Proseguiamo nel percorso su Mahler, Strauss, Šostakóvič, Stravinskij con i grandi organici ai quali abbiamo dovuto rinunciare in questi due anni. Ascolteremo concerti sinfonico-corali: la Seconda di Mahler che inaugura la stagione, la Nona di Beethoven, il Lobgesang di Mendelssohn e Un sopravvissuto di Varsavia di Schönberg, con la collaborazione del Coro del Teatro Regio di Torino e del Coro Maghini. Una particolare attenzione sarà dedicata alle composizioni di Rachmaninov, di cui ricorre il 150° anniversario della nascita. 
Durante tutto il periodo pandemico hanno fatto musica con noi direttori di famiglia: Robert Trevino, Fabio Luisi, Daniele Gatti che saranno protagonisti anche in questa stagione. A Luisi sono affidate cinque produzioni: il concerto di inaugurazione, il concerto di Natale, due concerti consecutivi tra gennaio e febbraio e il Concerto di Pasqua. Gatti, dopo i precedenti medaglioni Brahmsiani e Schumanniani, proporrà in tre appuntamenti l’integrale delle Sinfonie di Mendelssohn. Trevino sarà sul podio dell’OSN Rai per il concerto straordinario “La Roma di Respighi”, in tre produzioni di stagione e per una serata della rassegna di musica contemporanea Rai NuovaMusica.

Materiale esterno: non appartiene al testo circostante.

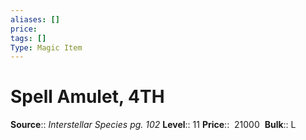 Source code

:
 ```yaml
---
aliases: []
price: 
tags: []
Type: Magic Item
---
```


# Spell Amulet, 4TH

**Source**:: _Interstellar Species pg. 102_
**Level**:: 11
**Price**::  21000 
**Bulk**:: L
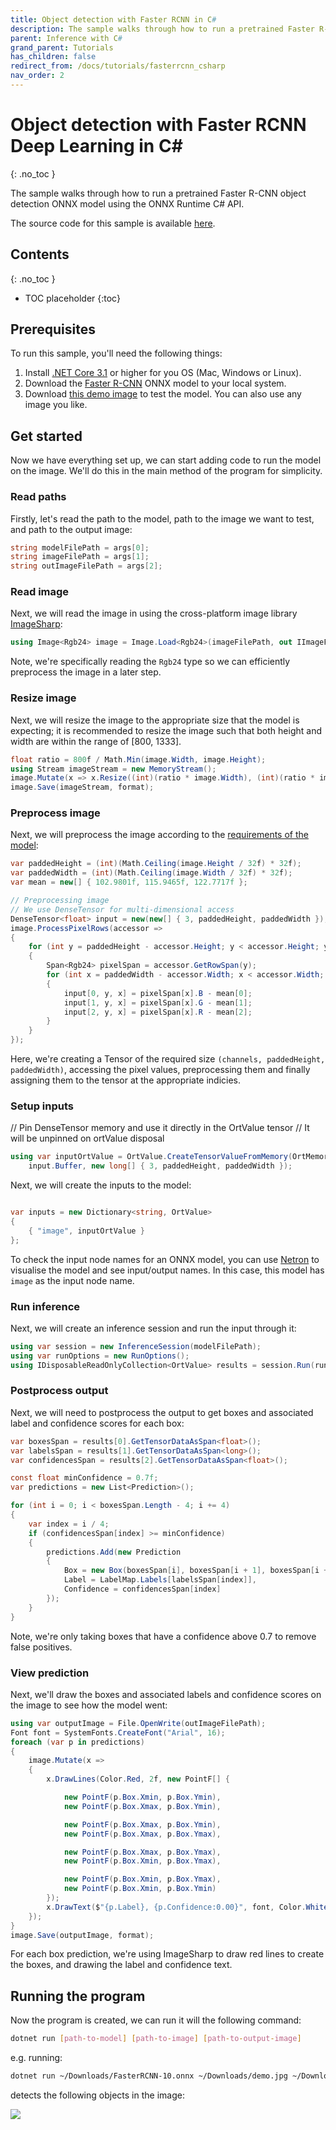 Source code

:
 ```yaml
---
title: Object detection with Faster RCNN in C#
description: The sample walks through how to run a pretrained Faster R-CNN object detection ONNX model using the ONNX Runtime C# API.
parent: Inference with C#
grand_parent: Tutorials
has_children: false
redirect_from: /docs/tutorials/fasterrcnn_csharp
nav_order: 2
---
```




# Object detection with Faster RCNN Deep Learning in C#
{: .no_toc }

The sample walks through how to run a pretrained Faster R-CNN object detection ONNX model using the ONNX Runtime C# API.

The source code for this sample is available [here](https://github.com/microsoft/onnxruntime/blob/main/csharp/sample/Microsoft.ML.OnnxRuntime.FasterRcnnSample/Program.cs).

## Contents
{: .no_toc }

* TOC placeholder
{:toc}

## Prerequisites

To run this sample, you'll need the following things:

1. Install [.NET Core 3.1](https://dotnet.microsoft.com/download/dotnet-core/3.1) or higher for you OS (Mac, Windows or Linux).
2. Download the [Faster R-CNN](https://github.com/onnx/models/blob/master/vision/object_detection_segmentation/faster-rcnn/model/FasterRCNN-10.onnx) ONNX model to your local system.
3. Download [this demo image](/images/demo.jpg) to test the model. You can also use any image you like.

## Get started

Now we have everything set up, we can start adding code to run the model on the image. We'll do this in the main method of the program for simplicity.

### Read paths

Firstly, let's read the path to the model, path to the image we want to test, and path to the output image:

```cs
string modelFilePath = args[0];
string imageFilePath = args[1];
string outImageFilePath = args[2];
```

### Read image

Next, we will read the image in using the cross-platform image library [ImageSharp](https://www.nuget.org/packages/SixLabors.ImageSharp):

```cs
using Image<Rgb24> image = Image.Load<Rgb24>(imageFilePath, out IImageFormat format);
```

Note, we're specifically reading the `Rgb24` type so we can efficiently preprocess the image in a later step.

### Resize image

Next, we will resize the image to the appropriate size that the model is expecting; it is recommended to resize the image such that both height and width are within the range of [800, 1333].

```cs
float ratio = 800f / Math.Min(image.Width, image.Height);
using Stream imageStream = new MemoryStream();
image.Mutate(x => x.Resize((int)(ratio * image.Width), (int)(ratio * image.Height)));
image.Save(imageStream, format);
```

### Preprocess image

Next, we will preprocess the image according to the [requirements of the model](https://github.com/onnx/models/tree/master/vision/object_detection_segmentation/faster-rcnn#preprocessing-steps):

```cs
var paddedHeight = (int)(Math.Ceiling(image.Height / 32f) * 32f);
var paddedWidth = (int)(Math.Ceiling(image.Width / 32f) * 32f);
var mean = new[] { 102.9801f, 115.9465f, 122.7717f };

// Preprocessing image
// We use DenseTensor for multi-dimensional access
DenseTensor<float> input = new(new[] { 3, paddedHeight, paddedWidth });
image.ProcessPixelRows(accessor =>
{
    for (int y = paddedHeight - accessor.Height; y < accessor.Height; y++)
    {
        Span<Rgb24> pixelSpan = accessor.GetRowSpan(y);
        for (int x = paddedWidth - accessor.Width; x < accessor.Width; x++)
        {
            input[0, y, x] = pixelSpan[x].B - mean[0];
            input[1, y, x] = pixelSpan[x].G - mean[1];
            input[2, y, x] = pixelSpan[x].R - mean[2];
        }
    }
});
```

Here, we're creating a Tensor of the required size `(channels, paddedHeight, paddedWidth)`, accessing the pixel values, preprocessing them and finally assigning them to the tensor at the appropriate indicies.


### Setup inputs

// Pin DenseTensor memory and use it directly in the OrtValue tensor
// It will be unpinned on ortValue disposal

```cs
using var inputOrtValue = OrtValue.CreateTensorValueFromMemory(OrtMemoryInfo.DefaultInstance,
    input.Buffer, new long[] { 3, paddedHeight, paddedWidth });
```

Next, we will create the inputs to the model:

```cs

var inputs = new Dictionary<string, OrtValue>
{
    { "image", inputOrtValue }
};

```

To check the input node names for an ONNX model, you can use [Netron](https://github.com/lutzroeder/netron) to visualise the model and see input/output names. In this case, this model has `image` as the input node name.

### Run inference

Next, we will create an inference session and run the input through it:

```cs
using var session = new InferenceSession(modelFilePath);
using var runOptions = new RunOptions();
using IDisposableReadOnlyCollection<OrtValue> results = session.Run(runOptions, inputs, session.OutputNames);

```

### Postprocess output

Next, we will need to postprocess the output to get boxes and associated label and confidence scores for each box:

```cs
var boxesSpan = results[0].GetTensorDataAsSpan<float>();
var labelsSpan = results[1].GetTensorDataAsSpan<long>();
var confidencesSpan = results[2].GetTensorDataAsSpan<float>();

const float minConfidence = 0.7f;
var predictions = new List<Prediction>();

for (int i = 0; i < boxesSpan.Length - 4; i += 4)
{
    var index = i / 4;
    if (confidencesSpan[index] >= minConfidence)
    {
        predictions.Add(new Prediction
        {
            Box = new Box(boxesSpan[i], boxesSpan[i + 1], boxesSpan[i + 2], boxesSpan[i + 3]),
            Label = LabelMap.Labels[labelsSpan[index]],
            Confidence = confidencesSpan[index]
        });
    }
}
```

Note, we're only taking boxes that have a confidence above 0.7 to remove false positives.

### View prediction

Next, we'll draw the boxes and associated labels and confidence scores on the image to see how the model went:

```cs
using var outputImage = File.OpenWrite(outImageFilePath);
Font font = SystemFonts.CreateFont("Arial", 16);
foreach (var p in predictions)
{
    image.Mutate(x =>
    {
        x.DrawLines(Color.Red, 2f, new PointF[] {

            new PointF(p.Box.Xmin, p.Box.Ymin),
            new PointF(p.Box.Xmax, p.Box.Ymin),

            new PointF(p.Box.Xmax, p.Box.Ymin),
            new PointF(p.Box.Xmax, p.Box.Ymax),

            new PointF(p.Box.Xmax, p.Box.Ymax),
            new PointF(p.Box.Xmin, p.Box.Ymax),

            new PointF(p.Box.Xmin, p.Box.Ymax),
            new PointF(p.Box.Xmin, p.Box.Ymin)
        });
        x.DrawText($"{p.Label}, {p.Confidence:0.00}", font, Color.White, new PointF(p.Box.Xmin, p.Box.Ymin));
    });
}
image.Save(outputImage, format);
```

For each box prediction, we're using ImageSharp to draw red lines to create the boxes, and drawing the label and confidence text.

## Running the program

Now the program is created, we can run it will the following command:

```bash
dotnet run [path-to-model] [path-to-image] [path-to-output-image]
```

e.g. running:

```bash
dotnet run ~/Downloads/FasterRCNN-10.onnx ~/Downloads/demo.jpg ~/Downloads/out.jpg
```

detects the following objects in the image:

![](/images/out.jpg)
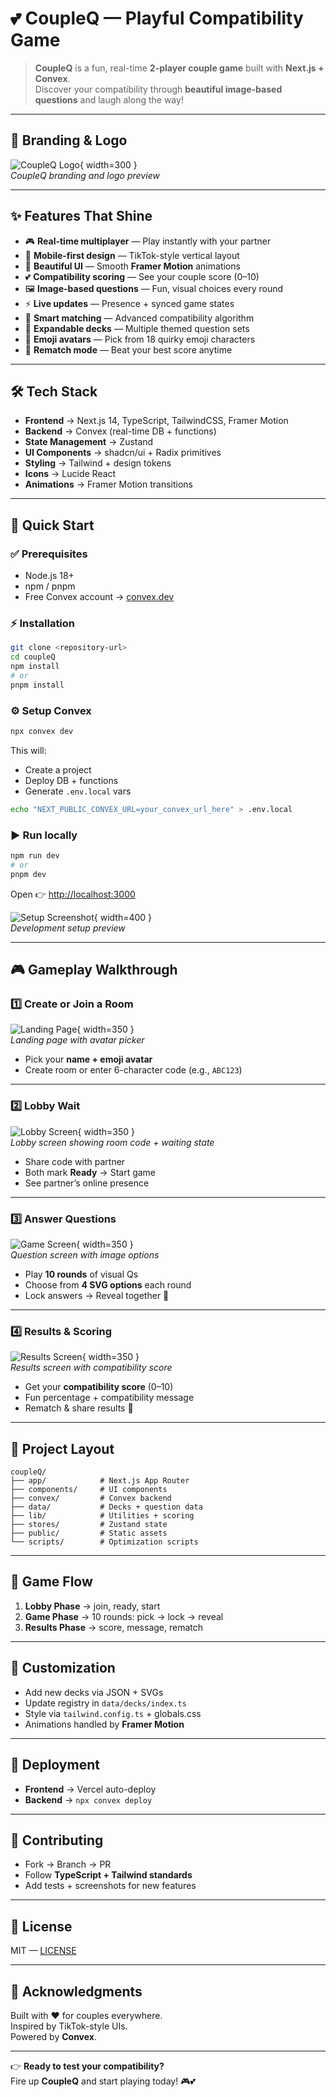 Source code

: # 💕 CoupleQ — Playful Compatibility Game

> **CoupleQ** is a fun, real-time **2-player couple game** built with **Next.js + Convex**.  
> Discover your compatibility through **beautiful image-based questions** and laugh along the way!

---

## 🎨 Branding & Logo

![CoupleQ Logo](./docs/screenshots/logo-placeholder.png){ width=300 }  
_CoupleQ branding and logo preview_

---

## ✨ Features That Shine

- 🎮 **Real-time multiplayer** — Play instantly with your partner
- 📱 **Mobile-first design** — TikTok-style vertical layout
- 🎨 **Beautiful UI** — Smooth **Framer Motion** animations
- 💕 **Compatibility scoring** — See your couple score (0–10)
- 🖼️ **Image-based questions** — Fun, visual choices every round
- ⚡ **Live updates** — Presence + synced game states
- 🎯 **Smart matching** — Advanced compatibility algorithm
- 🎪 **Expandable decks** — Multiple themed question sets
- 👥 **Emoji avatars** — Pick from 18 quirky emoji characters
- 🔄 **Rematch mode** — Beat your best score anytime

---

## 🛠️ Tech Stack

- **Frontend** → Next.js 14, TypeScript, TailwindCSS, Framer Motion
- **Backend** → Convex (real-time DB + functions)
- **State Management** → Zustand
- **UI Components** → shadcn/ui + Radix primitives
- **Styling** → Tailwind + design tokens
- **Icons** → Lucide React
- **Animations** → Framer Motion transitions

---

## 🚀 Quick Start

### ✅ Prerequisites

- Node.js 18+
- npm / pnpm
- Free Convex account → [convex.dev](https://convex.dev)

### ⚡ Installation

```bash
git clone <repository-url>
cd coupleQ
npm install
# or
pnpm install
```

### ⚙️ Setup Convex

```bash
npx convex dev
```

This will:

- Create a project
- Deploy DB + functions
- Generate `.env.local` vars

```bash
echo "NEXT_PUBLIC_CONVEX_URL=your_convex_url_here" > .env.local
```

### ▶️ Run locally

```bash
npm run dev
# or
pnpm dev
```

Open 👉 [http://localhost:3000](http://localhost:3000)

![Setup Screenshot](./docs/screenshots/setup-placeholder.png){ width=400 }  
_Development setup preview_

---

## 🎮 Gameplay Walkthrough

### 1️⃣ Create or Join a Room

![Landing Page](./docs/screenshots/landing-page-placeholder.png){ width=350 }  
_Landing page with avatar picker_

- Pick your **name + emoji avatar**
- Create room or enter 6-character code (e.g., `ABC123`)

---

### 2️⃣ Lobby Wait

![Lobby Screen](./docs/screenshots/lobby-placeholder.png){ width=350 }  
_Lobby screen showing room code + waiting state_

- Share code with partner
- Both mark **Ready** → Start game
- See partner’s online presence

---

### 3️⃣ Answer Questions

![Game Screen](./docs/screenshots/game-screen-placeholder.png){ width=350 }  
_Question screen with image options_

- Play **10 rounds** of visual Qs
- Choose from **4 SVG options** each round
- Lock answers → Reveal together 🎉

---

### 4️⃣ Results & Scoring

![Results Screen](./docs/screenshots/results-screen-placeholder.png){ width=350 }  
_Results screen with compatibility score_

- Get your **compatibility score** (0–10)
- Fun percentage + compatibility message
- Rematch & share results 💌

---

## 📁 Project Layout

```
coupleQ/
├── app/            # Next.js App Router
├── components/     # UI components
├── convex/         # Convex backend
├── data/           # Decks + question data
├── lib/            # Utilities + scoring
├── stores/         # Zustand state
├── public/         # Static assets
└── scripts/        # Optimization scripts
```

---

## 🎯 Game Flow

1. **Lobby Phase** → join, ready, start
2. **Game Phase** → 10 rounds: pick → lock → reveal
3. **Results Phase** → score, message, rematch

---

## 🎨 Customization

- Add new decks via JSON + SVGs
- Update registry in `data/decks/index.ts`
- Style via `tailwind.config.ts` + globals.css
- Animations handled by **Framer Motion**

---

## 🚀 Deployment

- **Frontend** → Vercel auto-deploy
- **Backend** → `npx convex deploy`

---

## 🤝 Contributing

- Fork → Branch → PR
- Follow **TypeScript + Tailwind standards**
- Add tests + screenshots for new features

---

## 📄 License

MIT — [LICENSE](LICENSE)

---

## 🎉 Acknowledgments

Built with ❤️ for couples everywhere.  
Inspired by TikTok-style UIs.  
Powered by **Convex**.

---

👉 **Ready to test your compatibility?**  
Fire up **CoupleQ** and start playing today! 🎮💕
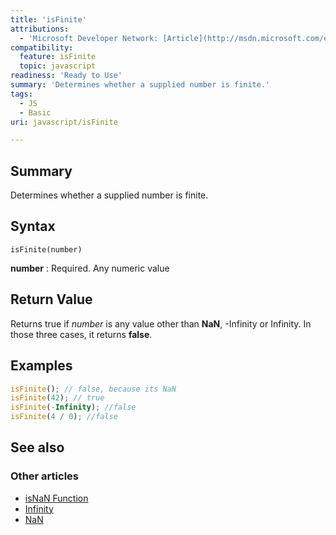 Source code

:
 ```yaml
---
title: 'isFinite'
attributions:
  - 'Microsoft Developer Network: [Article](http://msdn.microsoft.com/en-us/library/ie/h5s8dazc(v=vs.94).aspx)'
compatibility:
  feature: isFinite
  topic: javascript
readiness: 'Ready to Use'
summary: 'Determines whether a supplied number is finite.'
tags:
  - JS
  - Basic
uri: javascript/isFinite

---
```

## Summary

Determines whether a supplied number is finite.

## Syntax

    isFinite(number)

**number**
:   Required. Any numeric value

## Return Value

Returns true if *number* is any value other than **NaN**, -Infinity or Infinity. In those three cases, it returns **false**.

## Examples

``` js
isFinite(); // false, because its NaN
isFinite(42); // true
isFinite(-Infinity); //false
isFinite(4 / 0); //false
```

## See also

### Other articles

-   [isNaN Function](/javascript/isNaN)
-   [Infinity](/javascript/Infinity)
-   [NaN](/javascript/NaN)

Accanto ai graditissimi ritorni di direttori e solisti, come Petrenko, Conlon, Valčuha, Chauhan, Dantone, Kavakos, Zimmermann, Szeps-Znaider, Soltani, Taverna e Piemontesi, ormai da tempo a noi legati, avremo la presenza sul nostro palco di nuovi e altrettanto prestigiosi artisti; nel campo direttoriale Pablo Heras-Casado, Thomas Guggeis, Petr Popelka; in ambito solistico Nguci, Avdeeva, Fujita, Kantorow e Tamestit. Notevole presenza anche di importanti interpreti vocali: nella Seconda di Mahler, nella Nona di Beethoven e nel Lobgesang di Mendelssohn.
All’offerta sinfonica torna ad affiancarsi quella cameristica de Le Domeniche dell’Auditorium, con la presenza degli ensemble dell’Orchestra Rai. Torna naturalmente anche la rassegna Rai NuovaMusica che quest’anno presenta una novità: ai concerti sinfonici si aggiungeranno infatti due appuntamenti dedicati alla musica da camera contemporanea. Immancabile il consueto concerto di Carnevale, affidato alla bacchetta di Kristjan Järvi.
L’Orchestra Rai sarà molto impegnata anche fuori dall’Auditorium con concerti a Parma, Reggio Emilia, Pordenone, Udine, Ferrara, Piacenza e Brescia, oltre alla ormai consolidata partecipazione al Festival MiTo SettembreMusica, a Milano Musica e al tradizionale concerto di Natale ad Assisi, trasmesso in mondovisione. 
L’OSN Rai sarà impegnata anche fuori dall’Italia al Festival di Pasqua di Aix-en-Provence, con una serata dedicata a Wagner.
Per questa stagione di autentico ritorno alla nostra normalità, auguro al nostro pubblico, che spero sempre più numeroso, un felice ritorno nella musica, nella sua essenza solenne, eroica, tenera, scabrosa, sovversiva, sempre centro di gravità nella sua tinta sublime dell’utopia.